29 The judge also erred in finding (paras 33, 39, 40) that there was a connection between the plaintiff's depression and the acts of the police officer for which the State was responsible. Dr Nielssen said in his report of 6 August 2001 that for some time after the assault the plaintiff "was quite anxious about retaliation by the police" (p 2). He said (p 5) that the plaintiff reported anxiety symptoms associated with the fear of retaliation by the police but these were not disabling and decreased over time. However he was severely affected by the separation from his de-facto wife and "became significantly depressed. This affected his ability to manage his affairs, both as a result of the symptoms produced by the illness, which included anxiety … and also [by] the extra duties required to meet the mortgage payments and care for his children".
30 Dr Nielssen's report does not support the judge's finding that the anxiety experienced by the plaintiff in 1996 and possibly 1997 had any effect on the anxiety and depression he experienced in and after January 2000. The judge's finding that there was a causal relationship with these events of 1996 cannot be supported.
31 The judge held that the plaintiff should not be penalised for accepting the advice from Mr Weller (paras 46, 55). He said (para 48) that "there is a real public interest in having a case of this nature argued against the alleged tortfeasors responsible for the Applicant's injury".

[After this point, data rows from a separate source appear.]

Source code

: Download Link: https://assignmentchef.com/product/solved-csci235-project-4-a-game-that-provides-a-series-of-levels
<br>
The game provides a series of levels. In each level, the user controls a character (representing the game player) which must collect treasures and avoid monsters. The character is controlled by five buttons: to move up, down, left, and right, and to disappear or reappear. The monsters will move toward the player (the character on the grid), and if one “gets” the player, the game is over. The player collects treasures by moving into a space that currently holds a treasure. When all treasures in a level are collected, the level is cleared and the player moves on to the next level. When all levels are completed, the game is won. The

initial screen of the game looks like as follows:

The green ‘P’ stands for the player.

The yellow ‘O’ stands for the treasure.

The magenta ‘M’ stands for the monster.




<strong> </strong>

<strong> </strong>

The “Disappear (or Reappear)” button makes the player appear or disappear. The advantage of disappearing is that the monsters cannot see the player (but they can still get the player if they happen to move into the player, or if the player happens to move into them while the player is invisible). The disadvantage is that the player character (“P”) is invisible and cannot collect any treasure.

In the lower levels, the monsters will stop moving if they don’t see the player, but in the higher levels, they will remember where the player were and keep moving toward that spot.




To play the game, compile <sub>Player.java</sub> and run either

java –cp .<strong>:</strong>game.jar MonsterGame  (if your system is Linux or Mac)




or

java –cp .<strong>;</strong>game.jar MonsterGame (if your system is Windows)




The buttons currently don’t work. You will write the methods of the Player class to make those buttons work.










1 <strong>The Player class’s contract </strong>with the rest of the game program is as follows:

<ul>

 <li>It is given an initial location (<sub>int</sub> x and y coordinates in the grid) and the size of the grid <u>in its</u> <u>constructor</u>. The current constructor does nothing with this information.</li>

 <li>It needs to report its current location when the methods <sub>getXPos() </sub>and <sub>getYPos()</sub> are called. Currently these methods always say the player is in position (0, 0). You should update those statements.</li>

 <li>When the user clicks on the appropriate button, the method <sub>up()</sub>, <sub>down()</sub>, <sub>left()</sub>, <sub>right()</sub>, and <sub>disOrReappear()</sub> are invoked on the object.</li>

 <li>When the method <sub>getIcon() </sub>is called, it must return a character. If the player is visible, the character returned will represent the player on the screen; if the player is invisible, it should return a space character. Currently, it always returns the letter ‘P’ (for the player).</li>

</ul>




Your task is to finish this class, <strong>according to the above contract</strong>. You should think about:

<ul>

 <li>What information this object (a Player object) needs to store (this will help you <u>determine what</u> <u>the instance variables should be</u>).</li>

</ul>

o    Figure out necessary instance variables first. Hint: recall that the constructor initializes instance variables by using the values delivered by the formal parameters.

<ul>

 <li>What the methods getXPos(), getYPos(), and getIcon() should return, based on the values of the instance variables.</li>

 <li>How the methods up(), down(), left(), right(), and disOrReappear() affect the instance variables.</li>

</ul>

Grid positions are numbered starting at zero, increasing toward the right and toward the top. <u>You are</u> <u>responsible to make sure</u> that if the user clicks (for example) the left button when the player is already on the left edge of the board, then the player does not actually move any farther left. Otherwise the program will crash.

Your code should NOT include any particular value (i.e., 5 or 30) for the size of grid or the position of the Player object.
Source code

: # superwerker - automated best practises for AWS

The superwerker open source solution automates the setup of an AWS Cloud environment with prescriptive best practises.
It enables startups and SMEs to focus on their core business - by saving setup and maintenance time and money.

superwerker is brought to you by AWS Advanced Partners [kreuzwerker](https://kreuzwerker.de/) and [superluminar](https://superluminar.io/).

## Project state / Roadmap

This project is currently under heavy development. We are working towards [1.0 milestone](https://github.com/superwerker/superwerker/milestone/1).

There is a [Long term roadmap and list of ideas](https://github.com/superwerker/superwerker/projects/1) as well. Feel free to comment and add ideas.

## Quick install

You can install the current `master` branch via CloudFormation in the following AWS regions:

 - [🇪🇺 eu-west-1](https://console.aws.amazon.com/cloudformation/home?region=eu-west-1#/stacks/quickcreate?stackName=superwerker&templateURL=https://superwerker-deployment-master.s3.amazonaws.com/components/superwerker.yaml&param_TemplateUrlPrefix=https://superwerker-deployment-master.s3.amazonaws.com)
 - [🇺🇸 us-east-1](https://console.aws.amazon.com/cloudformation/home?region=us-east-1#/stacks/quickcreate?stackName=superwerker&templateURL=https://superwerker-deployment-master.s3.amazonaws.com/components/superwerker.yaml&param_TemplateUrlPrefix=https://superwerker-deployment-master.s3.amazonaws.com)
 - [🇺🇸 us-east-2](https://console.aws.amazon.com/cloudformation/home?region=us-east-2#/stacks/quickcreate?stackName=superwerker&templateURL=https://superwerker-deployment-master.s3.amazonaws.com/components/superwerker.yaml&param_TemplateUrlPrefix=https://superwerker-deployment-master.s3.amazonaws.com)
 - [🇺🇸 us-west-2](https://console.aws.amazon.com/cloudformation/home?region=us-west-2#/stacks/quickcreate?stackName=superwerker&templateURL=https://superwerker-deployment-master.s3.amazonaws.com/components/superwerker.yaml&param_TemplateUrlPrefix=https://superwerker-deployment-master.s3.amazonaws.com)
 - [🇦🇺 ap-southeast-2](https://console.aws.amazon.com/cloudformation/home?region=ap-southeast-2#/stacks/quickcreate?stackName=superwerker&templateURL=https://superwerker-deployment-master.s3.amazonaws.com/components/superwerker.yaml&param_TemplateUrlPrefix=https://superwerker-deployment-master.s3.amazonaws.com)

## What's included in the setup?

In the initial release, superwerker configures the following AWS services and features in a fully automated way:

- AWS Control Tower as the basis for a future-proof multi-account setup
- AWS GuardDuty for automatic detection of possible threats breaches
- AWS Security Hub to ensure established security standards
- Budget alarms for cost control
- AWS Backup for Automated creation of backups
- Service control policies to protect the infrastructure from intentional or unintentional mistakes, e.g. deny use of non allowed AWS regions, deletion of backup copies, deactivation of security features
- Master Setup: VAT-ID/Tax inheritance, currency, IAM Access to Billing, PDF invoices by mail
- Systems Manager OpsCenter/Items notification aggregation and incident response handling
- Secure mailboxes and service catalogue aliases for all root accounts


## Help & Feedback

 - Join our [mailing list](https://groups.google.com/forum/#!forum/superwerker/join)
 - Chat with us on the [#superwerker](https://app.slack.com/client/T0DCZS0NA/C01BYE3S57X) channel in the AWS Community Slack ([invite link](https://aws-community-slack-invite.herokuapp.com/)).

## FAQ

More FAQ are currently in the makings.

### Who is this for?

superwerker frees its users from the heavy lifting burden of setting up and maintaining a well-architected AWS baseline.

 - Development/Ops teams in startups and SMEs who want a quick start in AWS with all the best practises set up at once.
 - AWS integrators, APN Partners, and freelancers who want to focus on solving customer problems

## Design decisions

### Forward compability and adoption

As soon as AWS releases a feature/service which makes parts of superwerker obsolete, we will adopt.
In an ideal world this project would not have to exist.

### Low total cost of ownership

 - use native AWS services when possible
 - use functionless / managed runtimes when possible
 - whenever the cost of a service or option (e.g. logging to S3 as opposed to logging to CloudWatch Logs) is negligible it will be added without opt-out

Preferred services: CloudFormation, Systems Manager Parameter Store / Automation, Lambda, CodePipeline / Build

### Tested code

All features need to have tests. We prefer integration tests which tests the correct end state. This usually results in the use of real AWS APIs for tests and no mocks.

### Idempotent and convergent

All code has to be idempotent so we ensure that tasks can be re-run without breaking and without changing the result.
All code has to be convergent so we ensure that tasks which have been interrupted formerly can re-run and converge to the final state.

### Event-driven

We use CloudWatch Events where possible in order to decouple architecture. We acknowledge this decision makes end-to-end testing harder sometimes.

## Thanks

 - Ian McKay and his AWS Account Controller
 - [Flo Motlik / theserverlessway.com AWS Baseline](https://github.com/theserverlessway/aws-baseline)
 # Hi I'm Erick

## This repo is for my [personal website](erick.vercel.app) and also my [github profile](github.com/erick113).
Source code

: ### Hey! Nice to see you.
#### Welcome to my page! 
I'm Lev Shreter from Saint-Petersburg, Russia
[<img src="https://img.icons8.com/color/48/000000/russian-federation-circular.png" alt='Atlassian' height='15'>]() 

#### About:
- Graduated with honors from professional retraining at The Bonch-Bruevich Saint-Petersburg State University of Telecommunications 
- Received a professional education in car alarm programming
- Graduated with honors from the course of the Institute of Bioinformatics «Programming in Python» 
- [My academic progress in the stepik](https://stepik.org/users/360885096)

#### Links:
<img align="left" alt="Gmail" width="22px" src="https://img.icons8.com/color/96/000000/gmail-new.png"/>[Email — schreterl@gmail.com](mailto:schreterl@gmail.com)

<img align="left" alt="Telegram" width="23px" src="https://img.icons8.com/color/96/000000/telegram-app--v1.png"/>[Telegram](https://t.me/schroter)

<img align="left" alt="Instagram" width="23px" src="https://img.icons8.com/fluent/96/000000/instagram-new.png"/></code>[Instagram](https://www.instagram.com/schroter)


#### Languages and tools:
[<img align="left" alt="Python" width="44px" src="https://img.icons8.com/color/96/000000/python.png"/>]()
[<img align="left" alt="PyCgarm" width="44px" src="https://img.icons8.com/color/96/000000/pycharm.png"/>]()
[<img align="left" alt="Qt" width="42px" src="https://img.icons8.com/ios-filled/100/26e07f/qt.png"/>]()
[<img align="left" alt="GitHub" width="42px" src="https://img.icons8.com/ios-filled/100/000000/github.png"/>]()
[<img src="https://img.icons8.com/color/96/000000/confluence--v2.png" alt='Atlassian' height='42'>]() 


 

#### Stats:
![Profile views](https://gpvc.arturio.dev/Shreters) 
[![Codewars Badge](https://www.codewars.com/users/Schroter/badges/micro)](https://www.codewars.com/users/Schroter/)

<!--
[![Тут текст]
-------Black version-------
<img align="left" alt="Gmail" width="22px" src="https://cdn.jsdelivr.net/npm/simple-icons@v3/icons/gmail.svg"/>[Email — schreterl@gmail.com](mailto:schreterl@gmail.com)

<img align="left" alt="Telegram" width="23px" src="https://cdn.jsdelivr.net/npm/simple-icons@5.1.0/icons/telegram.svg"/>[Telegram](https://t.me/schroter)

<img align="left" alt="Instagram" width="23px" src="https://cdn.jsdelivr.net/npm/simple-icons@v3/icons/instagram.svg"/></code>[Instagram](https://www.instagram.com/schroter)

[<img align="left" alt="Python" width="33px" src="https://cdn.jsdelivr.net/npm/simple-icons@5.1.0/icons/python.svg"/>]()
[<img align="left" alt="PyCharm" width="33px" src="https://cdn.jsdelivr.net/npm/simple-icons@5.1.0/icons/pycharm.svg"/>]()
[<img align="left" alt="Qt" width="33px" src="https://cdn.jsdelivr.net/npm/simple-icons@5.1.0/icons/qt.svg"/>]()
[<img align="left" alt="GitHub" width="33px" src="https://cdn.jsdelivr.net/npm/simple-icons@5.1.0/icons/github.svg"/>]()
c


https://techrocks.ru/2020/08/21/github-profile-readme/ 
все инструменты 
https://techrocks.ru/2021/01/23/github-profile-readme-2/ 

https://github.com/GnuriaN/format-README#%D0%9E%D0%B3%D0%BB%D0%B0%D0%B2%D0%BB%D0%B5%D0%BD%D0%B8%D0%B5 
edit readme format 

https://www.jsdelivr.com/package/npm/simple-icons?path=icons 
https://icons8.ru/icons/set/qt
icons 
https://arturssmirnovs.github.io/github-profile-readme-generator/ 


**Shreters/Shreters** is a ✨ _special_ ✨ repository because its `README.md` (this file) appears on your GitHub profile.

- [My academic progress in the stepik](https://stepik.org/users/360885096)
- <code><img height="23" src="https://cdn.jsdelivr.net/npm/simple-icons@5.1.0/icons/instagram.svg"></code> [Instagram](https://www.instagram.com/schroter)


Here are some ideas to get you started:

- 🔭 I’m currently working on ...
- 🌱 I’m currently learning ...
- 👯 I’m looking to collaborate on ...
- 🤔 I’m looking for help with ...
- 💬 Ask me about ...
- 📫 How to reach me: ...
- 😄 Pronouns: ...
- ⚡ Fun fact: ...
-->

32 With respect, any public interest in the curial investigation of these events was satisfied by the criminal proceedings. A civil action for damages against the State would not further promote the public interest.
33 Counsel for the State conceded below that the State would not relevantly be prejudiced by having to defend the plaintiff's action on the merits (para 53). Since there could be a fair trial, despite the delay, the judge considered that it would be fair and just, for the reasons he had already given, to grant the extension.
34 The judge's errors [paras 13-15, 17, 26-30, 31-2] vitiated his exercise of the discretion and this Court must re-exercise the discretion.